A theory of educational relativity

The theory of classical relativity understands all motion as relative. No object moves absolutely; an object moves relative only to the motion of other objects. The same can be said about much of learning and education: our educational growth is frequently measured relative to that of others–our classmates, coworkers, friends, family, and so on.

Relative educational growth recalls a concept central to test theory I’ve discussed before: norm referenced assessment. When norm referencing academic achievement, individual students are compared relative to one another and to overall group averages, which are other objects in motion. Norm referenced assessment differs from criterion referenced assessment, which measures individual growth relative to established objective criteria, stationary objects; that is, for criterion referencing, performance relative to peers doesn’t matter. Think of a driving test: you either pass or not, but passing doesn’t depend on you scoring better than your neighbor, but rather on you meeting the state-established criteria required for licensure.

As it were, I would argue most of educational assessment consists of broad norm referencing often masquerading as criterion referencing. As far as I’m concerned this is not really good or bad. “Masquerading” has negative connotations, of course, but I believe the masquerade is less deliberate than inevitable. Any teacher will tell you it’s really really hard not to compare their students to one another, even if subconsciously. Try reading a stack of 20 papers and not keeping an unofficial mental rank of performance.

Although norm referencing students relative to their peers’ class performance is somewhat inevitable, I think with careful attention (and a little statistics) our assessments can prioritize a superior norm referenced comparison than that of students to their peers: the comparison between the student and themselves.

Comparing a student’s performance to themselves recalls the familiar growth vs. proficiency debate in education circles, which our current Secretary of Education is infamously ignorant about. Basically, the argument is that schools should assess growth and not proficiency, since not all students are afforded the same resources and there is incredible variation in individual academic ability and talent. Because not all students start at the same place they therefore cannot all be expected to meet the same proficiency criteria. I agree. (Incidentally, this is why No Child Left Behind utterly failed, since it was predicated on the concept of all children meeting uniform proficiency criteria.)

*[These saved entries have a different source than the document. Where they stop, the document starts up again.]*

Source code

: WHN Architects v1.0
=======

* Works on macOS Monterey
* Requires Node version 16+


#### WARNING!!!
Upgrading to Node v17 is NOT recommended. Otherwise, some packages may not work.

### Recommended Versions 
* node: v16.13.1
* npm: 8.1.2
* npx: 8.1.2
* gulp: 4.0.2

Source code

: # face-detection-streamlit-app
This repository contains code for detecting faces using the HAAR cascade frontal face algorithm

One way to prioritize the assessment of growth over proficiency in a writing class is to use z-scores (a standardized unit of measurement) to measure how many standard deviations students are growing by during each assignment. Writing classes are particularly conducive to such measures since most writing assignments are naturally administered as “pre” and “post” tests, or, more commonly, rough and final drafts. Such an assignment design allows for growth to be easily captured, since a student provides two reference points for a teacher to assess.

By calculating the whole class’s mean score difference (μ) from rough to final draft, subtracting that number from an individual student’s rough and final draft score difference (x), and dividing by the standard deviation of the class score difference (σ), you obtain an individual z-score for each student, which tells you how many standard deviations their improvement (or decline) from rough to final draft represents.

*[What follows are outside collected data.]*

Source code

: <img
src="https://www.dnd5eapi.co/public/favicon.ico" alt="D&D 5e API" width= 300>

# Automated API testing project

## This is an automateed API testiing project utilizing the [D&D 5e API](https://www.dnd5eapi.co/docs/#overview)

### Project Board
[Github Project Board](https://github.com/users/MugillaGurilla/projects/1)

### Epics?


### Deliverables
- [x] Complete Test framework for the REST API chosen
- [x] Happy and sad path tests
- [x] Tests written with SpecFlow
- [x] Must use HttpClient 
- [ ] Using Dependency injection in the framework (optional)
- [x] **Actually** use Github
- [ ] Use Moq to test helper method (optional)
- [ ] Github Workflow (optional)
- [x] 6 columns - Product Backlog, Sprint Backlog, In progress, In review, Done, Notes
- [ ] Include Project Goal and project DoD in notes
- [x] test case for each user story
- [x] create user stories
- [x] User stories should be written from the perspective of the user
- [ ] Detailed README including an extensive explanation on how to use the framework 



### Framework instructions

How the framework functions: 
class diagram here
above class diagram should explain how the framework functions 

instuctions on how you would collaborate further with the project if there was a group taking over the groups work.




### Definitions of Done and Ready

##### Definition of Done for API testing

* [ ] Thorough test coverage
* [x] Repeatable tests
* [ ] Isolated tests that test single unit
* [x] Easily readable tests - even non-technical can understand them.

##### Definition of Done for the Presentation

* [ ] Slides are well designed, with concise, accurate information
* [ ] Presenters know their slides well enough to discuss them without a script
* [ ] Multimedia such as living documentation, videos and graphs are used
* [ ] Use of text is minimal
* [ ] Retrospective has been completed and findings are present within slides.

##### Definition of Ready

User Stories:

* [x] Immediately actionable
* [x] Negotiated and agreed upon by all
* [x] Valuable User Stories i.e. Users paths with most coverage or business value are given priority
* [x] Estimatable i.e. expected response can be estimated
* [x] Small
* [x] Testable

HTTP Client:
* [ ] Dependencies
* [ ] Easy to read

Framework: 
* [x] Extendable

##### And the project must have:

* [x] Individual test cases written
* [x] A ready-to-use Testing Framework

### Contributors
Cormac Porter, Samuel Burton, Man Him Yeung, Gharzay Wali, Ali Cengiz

Why do all this? Why not simply look at each student’s improvement from rough to final draft? Because we should expect some nominal amount of growth given the assignment design of a rough and final draft, so not all improvement could actually be improvement in such a context. Calculating a z-score controls for overall class growth, so a nominal improvement in scores from rough to final draft can be interpreted in the context of an expected, quantified amount.

To assess for an individual student’s growth relative to themselves, then, you can calculate these individual z-scores for each assignment and compare the z-scores for a single student across all assignments, regardless of differing assignment scales or values. This provides a simple way to look at a somewhat controlled (relative to observed class growth) measure of growth for an individual student relative to themselves over the course of the semester. In this way, we are better able to see more carefully the often imperceptible educational “motion” of our students relative to themselves and to peers.

If we transfer what we learn, then we need a map

This past weekend I traveled to the College English Association 2018 conference in St. Pete, Florida, to give a talk about “learning transfer.” Learning transfer, often simply “transfer” in education literature, is the idea that when we talk about education broadly and learning something specifically, what we really mean is the ability to transfer knowledge learned in one context (the classroom, e.g.) to another (the office, e.g.). It’s the idea that we have only really learned something when we can successfully move the learned knowledge into a new context.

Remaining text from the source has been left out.